IUCN’s intervention comes just weeks after Guardian Sustainable Business revealed that another snail was at risk in Malaysia. The mollusc, recently discovered living on an isolated limestone hill called Gunung Kanthan in the northwest of Peninsular Malaysia, was named Charopa lafargei after Lafarge in a bid to prevent the global and aggregates giant from decimating it. The IUCN says this snail is critically endangered and that the “continued existence of the species will depend in large part on the actions of the company.”

Tony Whitten, Fauna & Flora International’s Asia regional director, says the humble snail should not be seen as any less important than iconic species. “Snails have a marketing problem because they are small and in general are considered joke animals because they are slow and slimy,” he says.

“But they have beautiful shapes and colours and on a personal level I abhor the idea of extinctions when it results from deliberate ignorance. A species is a species and we are morally bound to protect them. When I ask people why they think snails are less worthy, they don’t really have an answer.

“Some people may see species such as the bluefin tuna as being more important but that is only because we can identify with them because of their size and the fact we like to eat them.”
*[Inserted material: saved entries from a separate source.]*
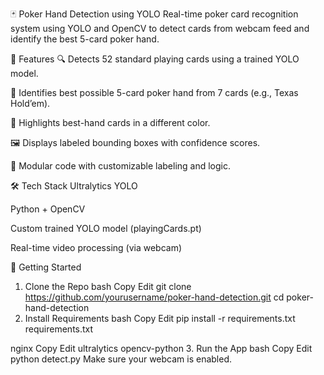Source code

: 🃏 Poker Hand Detection using YOLO
Real-time poker card recognition system using YOLO and OpenCV to detect cards from webcam feed and identify the best 5-card poker hand.

🧠 Features
🔍 Detects 52 standard playing cards using a trained YOLO model.

🧮 Identifies best possible 5-card poker hand from 7 cards (e.g., Texas Hold’em).

🎨 Highlights best-hand cards in a different color.

🖼 Displays labeled bounding boxes with confidence scores.

🧠 Modular code with customizable labeling and logic.

🛠️ Tech Stack
Ultralytics YOLO

Python + OpenCV

Custom trained YOLO model (playingCards.pt)

Real-time video processing (via webcam)

🚀 Getting Started
1. Clone the Repo
bash
Copy
Edit
git clone https://github.com/yourusername/poker-hand-detection.git
cd poker-hand-detection
2. Install Requirements
bash
Copy
Edit
pip install -r requirements.txt
requirements.txt

nginx
Copy
Edit
ultralytics
opencv-python
3. Run the App
bash
Copy
Edit
python detect.py
Make sure your webcam is enabled.
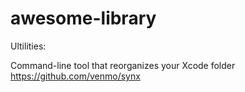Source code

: # awesome-library

Ultilities: 

Command-line tool that reorganizes your Xcode folder https://github.com/venmo/synx
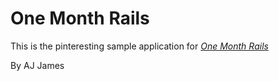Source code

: # One Month Rails

This is the pinteresting sample application for
[*One Month Rails*](http://onemonthrails.com)

By AJ James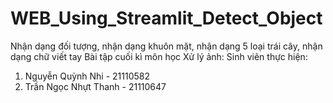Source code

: # WEB_Using_Streamlit_Detect_Object
Nhận dạng đối tượng, nhận dạng khuôn mặt, nhận dạng 5 loại trái cây, nhận dạng chữ viết tay
Bài tập cuối kì môn học Xử lý ảnh:
Sinh viên thực hiện:
1. Nguyễn Quỳnh Nhi - 21110582
2. Trần Ngọc Nhựt Thanh - 21110647
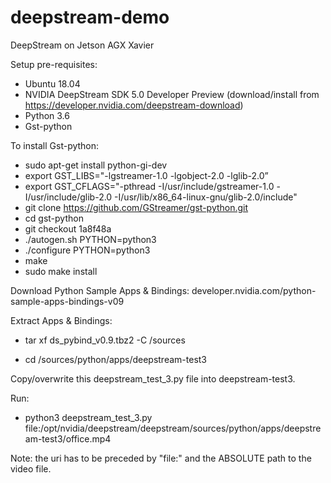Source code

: # deepstream-demo
DeepStream on Jetson AGX Xavier

Setup pre-requisites:
- Ubuntu 18.04
- NVIDIA DeepStream SDK 5.0 Developer Preview (download/install from https://developer.nvidia.com/deepstream-download)
- Python 3.6
- Gst-python
 
To install Gst-python:
- sudo apt-get install python-gi-dev
- export GST_LIBS="-lgstreamer-1.0 -lgobject-2.0 -lglib-2.0”
- export GST_CFLAGS="-pthread -I/usr/include/gstreamer-1.0 -I/usr/include/glib-2.0 -I/usr/lib/x86_64-linux-gnu/glib-2.0/include"
- git clone https://github.com/GStreamer/gst-python.git
- cd gst-python
- git checkout 1a8f48a
- ./autogen.sh PYTHON=python3
- ./configure PYTHON=python3
- make
- sudo make install

Download Python Sample Apps & Bindings:
developer.nvidia.com/python-sample-apps-bindings-v09

Extract Apps & Bindings:
- tar xf ds_pybind_v0.9.tbz2 -C <DeepStream ROOT>/sources

- cd <DeepStream ROOT>/sources/python/apps/deepstream-test3

Copy/overwrite this deepstream_test_3.py file into deepstream-test3.

Run:
- python3 deepstream_test_3.py file:/opt/nvidia/deepstream/deepstream/sources/python/apps/deepstream-test3/office.mp4 

Note: the uri has to be preceded by "file:" and the ABSOLUTE path to the video file.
Whitten says the reason the cement industry has been able to escape scrutiny until now is because limestone is not considered a strategic mineral so regulation tends to be governed at a local level, and because the companies rarely need international financing. Cement is a basic commodity and margins are razor thin. Whitten says because companies focus on volume to maintain profits, they are unhappy to set aside protected areas within quarrying sites.
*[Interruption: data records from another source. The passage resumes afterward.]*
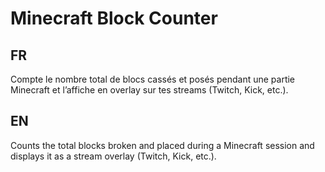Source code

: # Minecraft Block Counter

## FR

Compte le nombre total de blocs cassés et posés pendant une partie Minecraft et l’affiche en overlay sur tes streams (Twitch, Kick, etc.).

## EN

Counts the total blocks broken and placed during a Minecraft session and displays it as a stream overlay (Twitch, Kick, etc.).
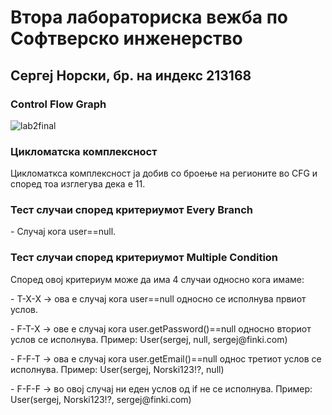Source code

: <h1>Втора лабораториска вежба по Софтверско инженерство</h1>
<h2>Сергеј Норски, бр. на индекс 213168</h2>
<h3>Control Flow Graph</h3>

![lab2final](https://github.com/sergejnorski/SI_2023_lab2_213168/assets/75416368/26606f45-b442-41c8-9a1d-8b0ac484883e)

<h3>Цикломатска комплексност</h3>
<p>Цикломаткса комплексност ја добив со броење на регионите во CFG и според тоа изглегува дека е 11.</p>

<h3>Тест случаи според критериумот Every Branch</h3>
<p>- Случај кога user==null.<br></p>

<h3>Тест случаи според критериумот Multiple Condition</h3>
<p>Според овој критериум може да има 4 случаи односно кога имаме:</p>
<p>- T-X-X  ->  ова е случај кога user==null односно се исполнува првиот услов.<br></p>
<p>- F-T-X  ->  ове е случај кога user.getPassword()==null односно вториот услов се исполнува. Пример: User(sergej, null, sergej@finki.com)<br></p>
<p>- F-F-T  ->  ова е случај кога user.getEmail()==null однос третиот услов се исполнува. Пример: User(sergej, Norski123!?, null)<br></p>
<p>- F-F-F  ->  во овој случај ни еден услов од if не се исполнува. Пример: User(sergej, Norski123!?, sergej@finki.com) <br></p>
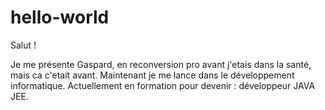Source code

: # hello-world
Salut !

Je me présente Gaspard, en reconversion pro avant j'etais dans la santé, mais ca c'etait avant. 
Maintenant je me lance dans le développement informatique.
Actuellement en formation pour devenir : développeur JAVA JEE.
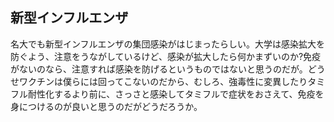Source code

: 
## 新型インフルエンザ

名大でも新型インフルエンザの集団感染がはじまったらしい。大学は感染拡大を防ぐよう、注意をうながしているけど、感染が拡大したら何かまずいのか?免疫がないのなら、注意すれば感染を防げるというものではないと思うのだが。どうせワクチンは僕らには回ってこないのだから、むしろ、強毒性に変異したりタミフル耐性化するより前に、さっさと感染してタミフルで症状をおさえて、免疫を身につけるのが良いと思うのだがどうだろうか。

<!--  -->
It is not only in Malaysia where snails and other species are at risk from the cement industry. “This is a global issue,” he says. “Wherever in the world limestone occurs it has a special fauna and flora but the problems are especially acute in countries such as China, Indonesia, Vietnam, and the US where you get isolated limestone hills.”

A common problem among cement mining companies, according to Whitten, is that environmental impact assessments they carry out are often of a poor quality and focus on birds and mammals and don’t give enough attention to limestone-associated species. The reports are not made public and cannot be scrutinised independently.
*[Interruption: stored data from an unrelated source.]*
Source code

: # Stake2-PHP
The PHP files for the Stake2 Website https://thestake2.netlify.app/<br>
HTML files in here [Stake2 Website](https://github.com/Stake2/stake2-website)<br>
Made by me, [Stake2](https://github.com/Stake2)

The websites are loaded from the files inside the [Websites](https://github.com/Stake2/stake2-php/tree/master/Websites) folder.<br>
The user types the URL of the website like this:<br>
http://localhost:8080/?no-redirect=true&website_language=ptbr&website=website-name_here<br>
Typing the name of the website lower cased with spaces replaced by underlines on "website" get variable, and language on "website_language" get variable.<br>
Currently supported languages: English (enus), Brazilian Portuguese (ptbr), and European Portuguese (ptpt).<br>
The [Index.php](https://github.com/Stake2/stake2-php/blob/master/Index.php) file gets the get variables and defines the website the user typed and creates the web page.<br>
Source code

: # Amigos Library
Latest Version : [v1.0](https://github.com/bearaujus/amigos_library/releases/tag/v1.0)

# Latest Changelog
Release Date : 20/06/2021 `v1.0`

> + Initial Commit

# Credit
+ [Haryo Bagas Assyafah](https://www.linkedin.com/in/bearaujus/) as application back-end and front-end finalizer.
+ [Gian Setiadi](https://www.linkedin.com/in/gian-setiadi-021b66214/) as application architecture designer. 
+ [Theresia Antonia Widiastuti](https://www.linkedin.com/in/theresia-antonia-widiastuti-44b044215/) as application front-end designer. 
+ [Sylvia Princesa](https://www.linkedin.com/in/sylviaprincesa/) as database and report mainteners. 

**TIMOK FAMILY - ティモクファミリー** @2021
Worse still, Whitten says the cement industry has become fixated with trumpeting the restoration of sites they destroy, rather than taking a rational, proactive landscape approach which would include sustainable management and protection.

“No cement business has ever admitted the scale of the problem,” he says. “They tout their biodiversity pages in their websites and sustainability reports with pictures of ducks and frogs and children enjoying the wetlands created from the hills they remove. They give and receive prizes for their restoration work – but do not acknowledge what is being lost.”

The snail at Lafarge’s quarry was named after the company to make it pay attention to inconspicuous animals. “They would never have taken note of the snail unless the scientists had named it after them,” Whitten says. “Lafarge did not like it ... But the reality is I had been talking with them for 15 years and you get to the point where that discussion gets nowhere. This led Fauna & Flora International to resign from their international biodiversity panel. We are, though, having positive discussions with the local senior management.”

The IUCN’s Red List, the world’s most comprehensive information source on the global conservation status of plant, animal and fungi species, shows that Plectostoma sciaphilum is one of 901 species of the 76,199 assessed to have become extinct through fishing, logging, mining and agriculture.